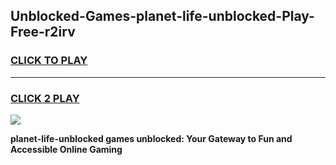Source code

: 
## Unblocked-Games-planet-life-unblocked-Play-Free-r2irv
<h3>
<a href="https://premium76.site?title=planet-life-unblocked&ref=18A1">CLICK TO PLAY</a></h3>
<hr>

<h3>
<a href="https://premium76.site?title=planet-life-unblocked&ref=18A1">CLICK 2 PLAY</a>
  
</h3>

<a href="https://premium76.site?title=planet-life-unblocked&ref=18A1"><img src="https://clearcache.store/games.png"></a>


**planet-life-unblocked games unblocked: Your Gateway to Fun and Accessible Online Gaming**
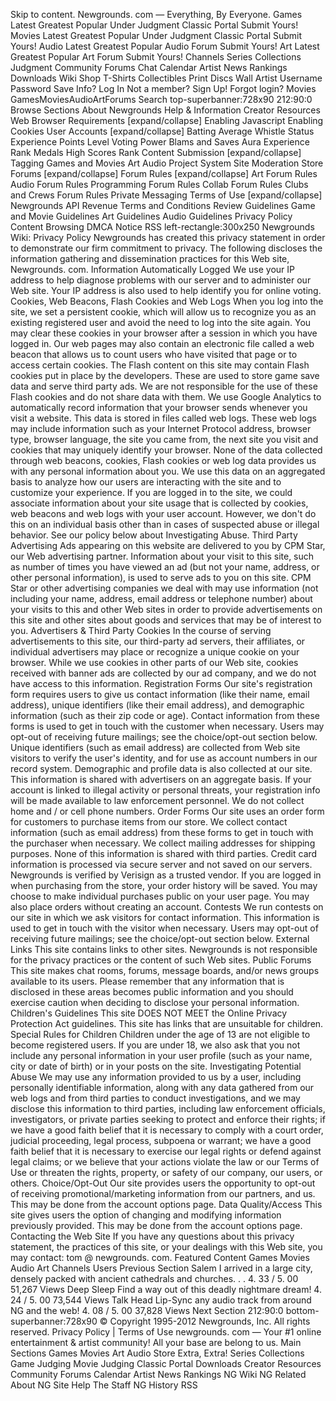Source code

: Skip to content. Newgrounds. com — Everything, By Everyone. Games Latest Greatest Popular Under Judgment Classic Portal Submit Yours! Movies Latest Greatest Popular Under Judgment Classic Portal Submit Yours! Audio Latest Greatest Popular Audio Forum Submit Yours! Art Latest Greatest Popular Art Forum Submit Yours! Channels Series Collections Judgment Community Forums Chat Calendar Artist News Rankings Downloads Wiki Shop T-Shirts Collectibles Print Discs Wall Artist Username Password Save Info? Log In Not a member? Sign Up! Forgot login? Movies GamesMoviesAudioArtForums Search top-superbanner:728x90 212:90:0 Browse Sections About Newgrounds Help & Information Creator Resources Web Browser Requirements \[expand/collapse\] Enabling Javascript Enabling Cookies User Accounts \[expand/collapse\] Batting Average Whistle Status Experience Points Level Voting Power Blams and Saves Aura Experience Rank Medals High Scores Rank Content Submission \[expand/collapse\] Tagging Games and Movies Art Audio Project System Site Moderation Store Forums \[expand/collapse\] Forum Rules \[expand/collapse\] Art Forum Rules Audio Forum Rules Programming Forum Rules Collab Forum Rules Clubs and Crews Forum Rules Private Messaging Terms of Use \[expand/collapse\] Newgrounds API Revenue Terms and Conditions Review Guidelines Game and Movie Guidelines Art Guidelines Audio Guidelines Privacy Policy Content Browsing DMCA Notice RSS left-rectangle:300x250 Newgrounds Wiki: Privacy Policy Newgrounds has created this privacy statement in order to demonstrate our firm commitment to privacy. The following discloses the information gathering and dissemination practices for this Web site, Newgrounds. com. Information Automatically Logged We use your IP address to help diagnose problems with our server and to administer our Web site. Your IP address is also used to help identify you for online voting. Cookies, Web Beacons, Flash Cookies and Web Logs When you log into the site, we set a persistent cookie, which will allow us to recognize you as an existing registered user and avoid the need to log into the site again. You may clear these cookies in your browser after a session in which you have logged in. Our web pages may also contain an electronic file called a web beacon that allows us to count users who have visited that page or to access certain cookies. The Flash content on this site may contain Flash cookies put in place by the developers. These are used to store game save data and serve third party ads. We are not responsible for the use of these Flash cookies and do not share data with them. We use Google Analytics to automatically record information that your browser sends whenever you visit a website. This data is stored in files called web logs. These web logs may include information such as your Internet Protocol address, browser type, browser language, the site you came from, the next site you visit and cookies that may uniquely identify your browser. None of the data collected through web beacons, cookies, Flash cookies or web log data provides us with any personal information about you. We use this data on an aggregated basis to analyze how our users are interacting with the site and to customize your experience. If you are logged in to the site, we could associate information about your site usage that is collected by cookies, web beacons and web logs with your user account. However, we don't do this on an individual basis other than in cases of suspected abuse or illegal behavior. See our policy below about Investigating Abuse. Third Party Advertising Ads appearing on this website are delivered to you by CPM Star, our Web advertising partner. Information about your visit to this site, such as number of times you have viewed an ad (but not your name, address, or other personal information), is used to serve ads to you on this site. CPM Star or other advertising companies we deal with may use information (not including your name, address, email address or telephone number) about your visits to this and other Web sites in order to provide advertisements on this site and other sites about goods and services that may be of interest to you. Advertisers & Third Party Cookies In the course of serving advertisements to this site, our third-party ad servers, their affiliates, or individual advertisers may place or recognize a unique cookie on your browser. While we use cookies in other parts of our Web site, cookies received with banner ads are collected by our ad company, and we do not have access to this information. Registration Forms Our site's registration form requires users to give us contact information (like their name, email address), unique identifiers (like their email address), and demographic information (such as their zip code or age). Contact information from these forms is used to get in touch with the customer when necessary. Users may opt-out of receiving future mailings; see the choice/opt-out section below. Unique identifiers (such as email address) are collected from Web site visitors to verify the user's identity, and for use as account numbers in our record system. Demographic and profile data is also collected at our site. This information is shared with advertisers on an aggregate basis. If your account is linked to illegal activity or personal threats, your registration info will be made available to law enforcement personnel. We do not collect home and / or cell phone numbers. Order Forms Our site uses an order form for customers to purchase items from our store. We collect contact information (such as email address) from these forms to get in touch with the purchaser when necessary. We collect mailing addresses for shipping purposes. None of this information is shared with third parties. Credit card information is processed via secure server and not saved on our servers. Newgrounds is verified by Verisign as a trusted vendor. If you are logged in when purchasing from the store, your order history will be saved. You may choose to make individual purchases public on your user page. You may also place orders without creating an account. Contests We run contests on our site in which we ask visitors for contact information. This information is used to get in touch with the visitor when necessary. Users may opt-out of receiving future mailings; see the choice/opt-out section below. External Links This site contains links to other sites. Newgrounds is not responsible for the privacy practices or the content of such Web sites. Public Forums This site makes chat rooms, forums, message boards, and/or news groups available to its users. Please remember that any information that is disclosed in these areas becomes public information and you should exercise caution when deciding to disclose your personal information. Children's Guidelines This site DOES NOT MEET the Online Privacy Protection Act guidelines. This site has links that are unsuitable for children. Special Rules for Children Children under the age of 13 are not eligible to become registered users. If you are under 18, we also ask that you not include any personal information in your user profile (such as your name, city or date of birth) or in your posts on the site. Investigating Potential Abuse We may use any information provided to us by a user, including personally identifiable information, along with any data gathered from our web logs and from third parties to conduct investigations, and we may disclose this information to third parties, including law enforcement officials, investigators, or private parties seeking to protect and enforce their rights; if we have a good faith belief that it is necessary to comply with a court order, judicial proceeding, legal process, subpoena or warrant; we have a good faith belief that it is necessary to exercise our legal rights or defend against legal claims; or we believe that your actions violate the law or our Terms of Use or threaten the rights, property, or safety of our company, our users, or others. Choice/Opt-Out Our site provides users the opportunity to opt-out of receiving promotional/marketing information from our partners, and us. This may be done from the account options page. Data Quality/Access This site gives users the option of changing and modifying information previously provided. This may be done from the account options page. Contacting the Web Site If you have any questions about this privacy statement, the practices of this site, or your dealings with this Web site, you may contact: tom @ newgrounds. com. Featured Content Games Movies Audio Art Channels Users Previous Section Salem I arrived in a large city, densely packed with ancient cathedrals and churches. . . 4. 33 / 5. 00 51,267 Views Deep Sleep Find a way out of this deadly nightmare dream! 4. 24 / 5. 00 73,544 Views Talk Head Lip-Sync any audio track from around NG and the web! 4. 08 / 5. 00 37,828 Views Next Section 212:90:0 bottom-superbanner:728x90 © Copyright 1995-2012 Newgrounds, Inc. All rights reserved. Privacy Policy | Terms of Use newgrounds. com — Your #1 online entertainment & artist community! All your base are belong to us. Main Sections Games Movies Art Audio Store Extra, Extra! Series Collections Game Judging Movie Judging Classic Portal Downloads Creator Resources Community Forums Calendar Artist News Rankings NG Wiki NG Related About NG Site Help The Staff NG History RSS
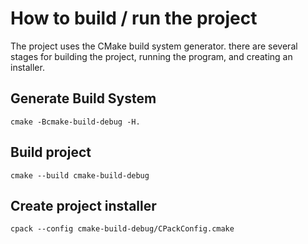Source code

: # How to build / run the project

The project uses the CMake build system generator. there are several stages for
building the project, running the program, and creating an installer.

## Generate Build System

`cmake -Bcmake-build-debug -H.`

## Build project

`cmake --build cmake-build-debug`

## Create project installer

`cpack --config cmake-build-debug/CPackConfig.cmake`

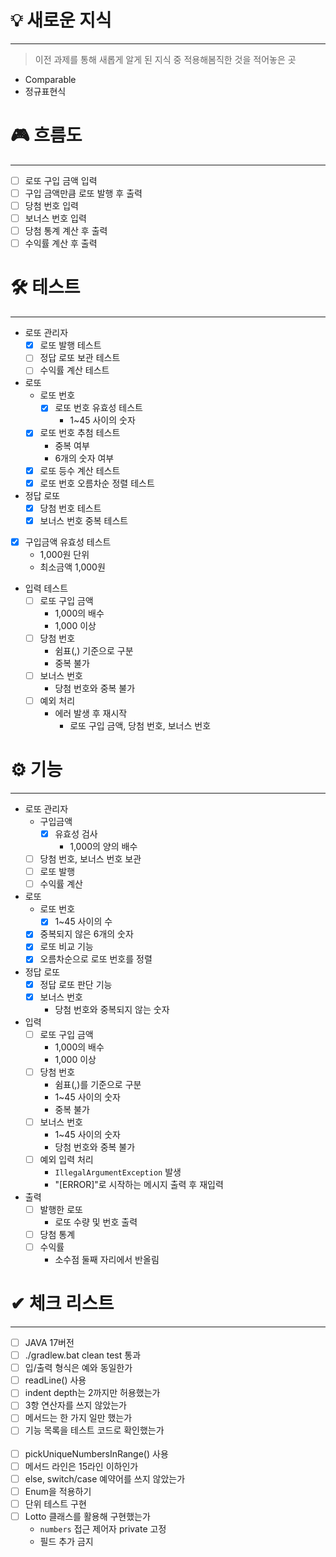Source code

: # 💡 새로운 지식

---

> 이전 과제를 통해 새롭게 알게 된 지식 중 적용해봄직한 것을 적어놓은 곳

- Comparable
- 정규표현식

# 🎮 흐름도

---

- [ ] 로또 구입 금액 입력
- [ ] 구입 금액만큼 로또 발행 후 출력
- [ ] 당첨 번호 입력
- [ ] 보너스 번호 입력
- [ ] 당첨 통계 계산 후 출력
- [ ] 수익률 계산 후 출력

# 🛠 테스트

---

- 로또 관리자
    - [x] 로또 발행 테스트
    - [ ] 정답 로또 보관 테스트
    - [ ] 수익률 계산 테스트
- 로또
    - 로또 번호
        - [x] 로또 번호 유효성 테스트
            - 1~45 사이의 숫자
    - [x] 로또 번호 추첨 테스트
        - 중복 여부
        - 6개의 숫자 여부
    - [x] 로또 등수 계산 테스트
    - [X] 로또 번호 오름차순 정렬 테스트
- 정답 로또
    - [x] 당첨 번호 테스트
    - [x] 보너스 번호 중복 테스트
- [x] 구입금액 유효성 테스트
    - 1,000원 단위
    - 최소금액 1,000원
- 입력 테스트
    - [ ] 로또 구입 금액
        - 1,000의 배수
        - 1,000 이상
    - [ ] 당첨 번호
        - 쉼표(,) 기준으로 구분
        - 중복 불가
    - [ ] 보너스 번호
        - 당첨 번호와 중복 불가
    - [ ] 예외 처리
        - 에러 발생 후 재시작
            - 로또 구입 금액, 당첨 번호, 보너스 번호

# ⚙ 기능

---

- 로또 관리자
    - 구입금액
        - [x] 유효성 검사
            - 1,000의 양의 배수
    - [ ] 당첨 번호, 보너스 번호 보관
    - [ ] 로또 발행
    - [ ] 수익률 계산
- 로또
    - 로또 번호
        - [x] 1~45 사이의 수
    - [x] 중복되지 않은 6개의 숫자
    - [x] 로또 비교 기능
    - [x] 오름차순으로 로또 번호를 정렬
- 정답 로또
    - [x] 정답 로또 판단 기능
    - [x] 보너스 번호
        - 당첨 번호와 중복되지 않는 숫자
- 입력
    - [ ] 로또 구입 금액
        - 1,000의 배수
        - 1,000 이상
    - [ ] 당첨 번호
        - 쉼표(,)를 기준으로 구분
        - 1~45 사이의 숫자
        - 중복 불가
    - [ ] 보너스 번호
        - 1~45 사이의 숫자
        - 당첨 번호와 중복 불가
    - [ ] 예외 입력 처리
        - `IllegalArgumentException` 발생
        - "[ERROR]"로 시작하는 메시지 출력 후 재입력
- 출력
    - [ ] 발행한 로또
        - 로또 수량 및 번호 출력
    - [ ] 당첨 통계
    - [ ] 수익률
        - 소수점 둘째 자리에서 반올림

# ✔ 체크 리스트

---

- [ ] JAVA 17버전
- [ ] ./gradlew.bat clean test 통과
- [ ] 입/출력 형식은 예와 동일한가
- [ ] readLine() 사용
- [ ] indent depth는 2까지만 허용했는가
- [ ] 3항 연산자를 쓰지 않았는가
- [ ] 메서드는 한 가지 일만 했는가
- [ ] 기능 목록을 테스트 코드로 확인했는가
  <br><br>
- [ ] pickUniqueNumbersInRange() 사용
- [ ] 메서드 라인은 15라인 이하인가
- [ ] else, switch/case 예약어를 쓰지 않았는가
- [ ] Enum을 적용하기
- [ ] 단위 테스트 구현
- [ ] Lotto 클래스를 활용해 구현했는가
    - `numbers` 접근 제어자 private 고정
    - 필드 추가 금지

--------------------------------------------------

What you should do
Scan the material above for lines holding the string "않았는가" and copy those lines.

Answer to this exercise
- [ ] 3항 연산자를 쓰지 않았는가
- [ ] else, switch/case 예약어를 쓰지 않았는가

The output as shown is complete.